[[ EXERCISE DATA, beginning ]]

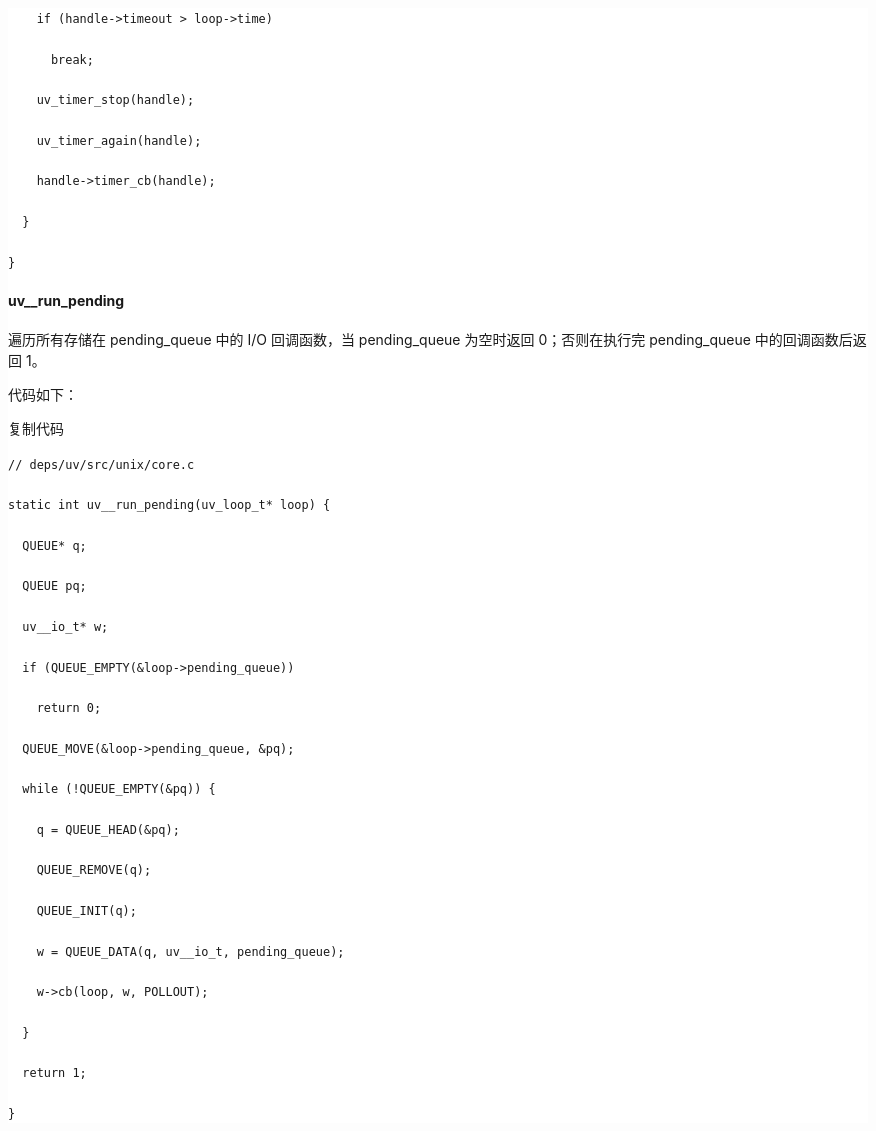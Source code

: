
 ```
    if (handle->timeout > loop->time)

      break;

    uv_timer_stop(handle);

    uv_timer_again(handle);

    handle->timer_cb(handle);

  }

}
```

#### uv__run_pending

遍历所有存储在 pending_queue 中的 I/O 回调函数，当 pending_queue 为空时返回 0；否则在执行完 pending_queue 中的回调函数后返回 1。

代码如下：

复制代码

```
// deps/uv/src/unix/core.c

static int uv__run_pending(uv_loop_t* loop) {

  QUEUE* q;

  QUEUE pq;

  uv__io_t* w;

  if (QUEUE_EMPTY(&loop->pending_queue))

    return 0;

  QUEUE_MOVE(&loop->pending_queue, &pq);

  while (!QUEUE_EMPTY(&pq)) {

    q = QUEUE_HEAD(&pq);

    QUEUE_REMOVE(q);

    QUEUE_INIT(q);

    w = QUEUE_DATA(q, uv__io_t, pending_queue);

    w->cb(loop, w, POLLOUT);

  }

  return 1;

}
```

[[ EXERCISE DATA, end ]]
[[ EXERCISE DATA, beginning ]]

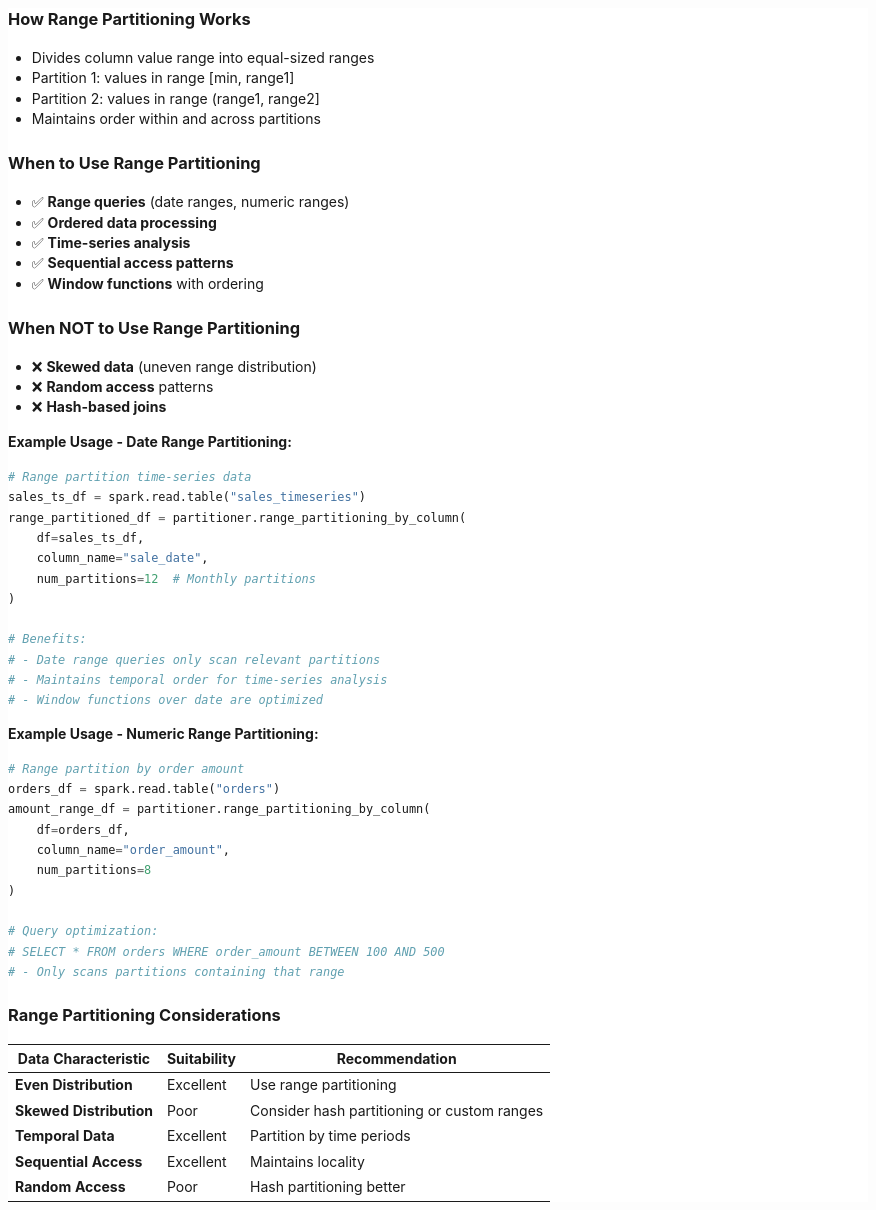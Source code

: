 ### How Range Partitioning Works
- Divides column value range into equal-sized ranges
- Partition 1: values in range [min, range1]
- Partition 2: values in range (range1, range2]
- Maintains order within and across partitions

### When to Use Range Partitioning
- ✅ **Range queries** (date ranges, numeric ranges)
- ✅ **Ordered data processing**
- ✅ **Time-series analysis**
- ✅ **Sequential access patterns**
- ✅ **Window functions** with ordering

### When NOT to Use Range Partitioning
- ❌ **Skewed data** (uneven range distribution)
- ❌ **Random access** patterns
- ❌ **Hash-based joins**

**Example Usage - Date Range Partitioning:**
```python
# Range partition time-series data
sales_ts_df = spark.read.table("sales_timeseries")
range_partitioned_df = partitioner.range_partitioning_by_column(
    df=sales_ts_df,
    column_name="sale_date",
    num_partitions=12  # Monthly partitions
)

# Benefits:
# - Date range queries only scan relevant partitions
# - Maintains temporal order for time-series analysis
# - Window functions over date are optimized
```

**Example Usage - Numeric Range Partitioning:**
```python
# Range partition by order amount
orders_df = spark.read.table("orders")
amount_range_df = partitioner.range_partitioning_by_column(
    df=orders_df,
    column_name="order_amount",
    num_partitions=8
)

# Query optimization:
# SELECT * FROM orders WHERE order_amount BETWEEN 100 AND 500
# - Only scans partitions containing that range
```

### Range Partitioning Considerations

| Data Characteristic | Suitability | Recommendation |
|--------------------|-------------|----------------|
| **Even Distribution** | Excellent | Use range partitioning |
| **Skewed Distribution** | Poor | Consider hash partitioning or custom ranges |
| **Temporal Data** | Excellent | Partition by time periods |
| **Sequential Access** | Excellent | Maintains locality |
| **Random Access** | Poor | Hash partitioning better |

[[ EXERCISE DATA, end ]]
[[ EXERCISE DATA, beginning ]]

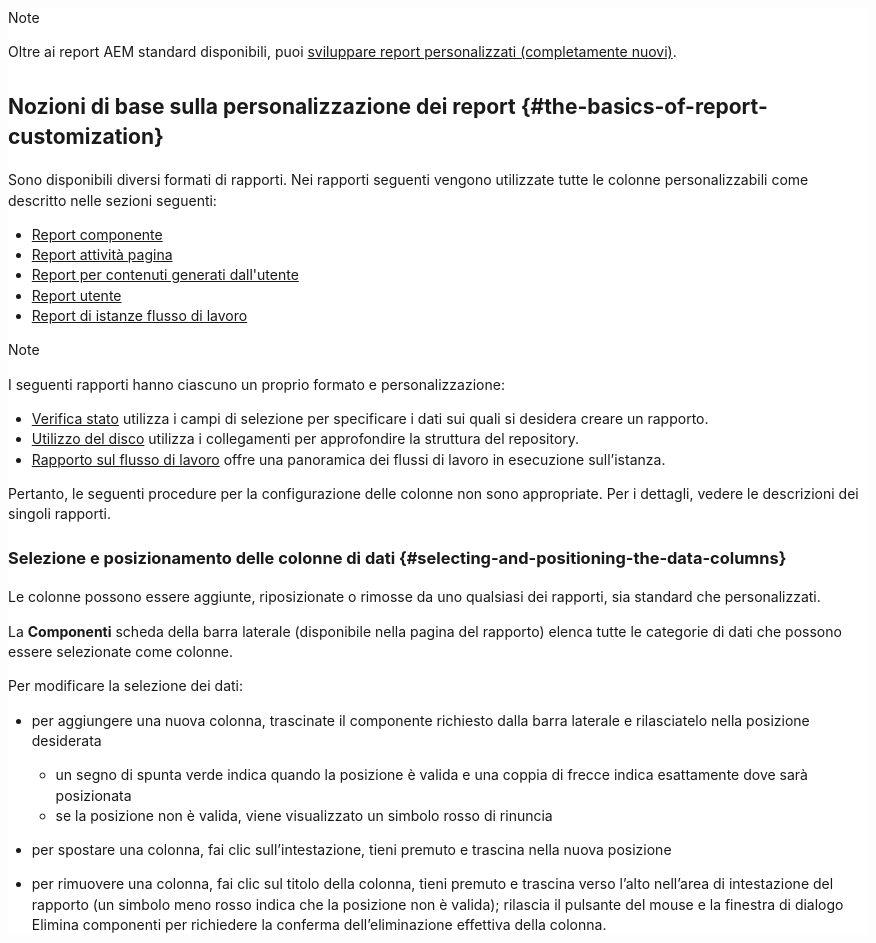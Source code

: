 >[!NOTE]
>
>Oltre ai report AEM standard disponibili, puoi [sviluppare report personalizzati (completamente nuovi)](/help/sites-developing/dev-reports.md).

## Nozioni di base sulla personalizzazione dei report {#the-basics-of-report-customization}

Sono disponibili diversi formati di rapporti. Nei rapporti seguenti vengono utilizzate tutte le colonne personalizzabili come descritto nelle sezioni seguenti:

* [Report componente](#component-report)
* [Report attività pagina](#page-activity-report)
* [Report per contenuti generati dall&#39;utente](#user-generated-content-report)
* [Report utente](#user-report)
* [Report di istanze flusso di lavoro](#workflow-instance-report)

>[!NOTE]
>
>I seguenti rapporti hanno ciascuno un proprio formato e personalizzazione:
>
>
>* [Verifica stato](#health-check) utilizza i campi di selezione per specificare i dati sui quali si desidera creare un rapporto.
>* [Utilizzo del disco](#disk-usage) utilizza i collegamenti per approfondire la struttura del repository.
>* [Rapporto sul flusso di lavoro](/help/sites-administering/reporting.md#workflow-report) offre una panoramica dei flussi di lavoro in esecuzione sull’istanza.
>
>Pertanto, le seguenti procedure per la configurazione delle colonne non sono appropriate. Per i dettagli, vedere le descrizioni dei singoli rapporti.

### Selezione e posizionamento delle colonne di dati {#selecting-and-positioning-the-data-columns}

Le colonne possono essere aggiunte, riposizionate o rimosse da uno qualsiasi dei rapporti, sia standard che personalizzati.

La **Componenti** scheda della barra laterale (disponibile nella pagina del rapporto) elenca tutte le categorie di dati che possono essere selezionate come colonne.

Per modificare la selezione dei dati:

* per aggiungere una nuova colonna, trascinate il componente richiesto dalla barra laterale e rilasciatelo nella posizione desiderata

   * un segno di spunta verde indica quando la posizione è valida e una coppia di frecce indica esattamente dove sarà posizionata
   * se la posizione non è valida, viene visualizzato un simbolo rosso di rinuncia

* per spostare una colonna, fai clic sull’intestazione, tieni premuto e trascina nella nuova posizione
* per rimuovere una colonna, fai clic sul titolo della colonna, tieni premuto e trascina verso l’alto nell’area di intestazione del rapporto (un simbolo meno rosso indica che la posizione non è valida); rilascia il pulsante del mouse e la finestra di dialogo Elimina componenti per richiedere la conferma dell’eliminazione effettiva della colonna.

[[ EXERCISE DATA, end ]]

» **PROBLEM STATEMENT**
Word for word, restate the lines above from the line containing "ai report AEM" through the line containing "nella posizione desiderata", with both included and nothing else.

» **WRITTEN SOLUTION**
>Oltre ai report AEM standard disponibili, puoi [sviluppare report personalizzati (completamente nuovi)](/help/sites-developing/dev-reports.md).

## Nozioni di base sulla personalizzazione dei report {#the-basics-of-report-customization}

Sono disponibili diversi formati di rapporti. Nei rapporti seguenti vengono utilizzate tutte le colonne personalizzabili come descritto nelle sezioni seguenti:

* [Report componente](#component-report)
* [Report attività pagina](#page-activity-report)
* [Report per contenuti generati dall&#39;utente](#user-generated-content-report)
* [Report utente](#user-report)
* [Report di istanze flusso di lavoro](#workflow-instance-report)

>[!NOTE]
>
>I seguenti rapporti hanno ciascuno un proprio formato e personalizzazione:
>
>
>* [Verifica stato](#health-check) utilizza i campi di selezione per specificare i dati sui quali si desidera creare un rapporto.
>* [Utilizzo del disco](#disk-usage) utilizza i collegamenti per approfondire la struttura del repository.
>* [Rapporto sul flusso di lavoro](/help/sites-administering/reporting.md#workflow-report) offre una panoramica dei flussi di lavoro in esecuzione sull’istanza.
>
>Pertanto, le seguenti procedure per la configurazione delle colonne non sono appropriate. Per i dettagli, vedere le descrizioni dei singoli rapporti.

### Selezione e posizionamento delle colonne di dati {#selecting-and-positioning-the-data-columns}

Le colonne possono essere aggiunte, riposizionate o rimosse da uno qualsiasi dei rapporti, sia standard che personalizzati.

La **Componenti** scheda della barra laterale (disponibile nella pagina del rapporto) elenca tutte le categorie di dati che possono essere selezionate come colonne.

Per modificare la selezione dei dati:

* per aggiungere una nuova colonna, trascinate il componente richiesto dalla barra laterale e rilasciatelo nella posizione desiderata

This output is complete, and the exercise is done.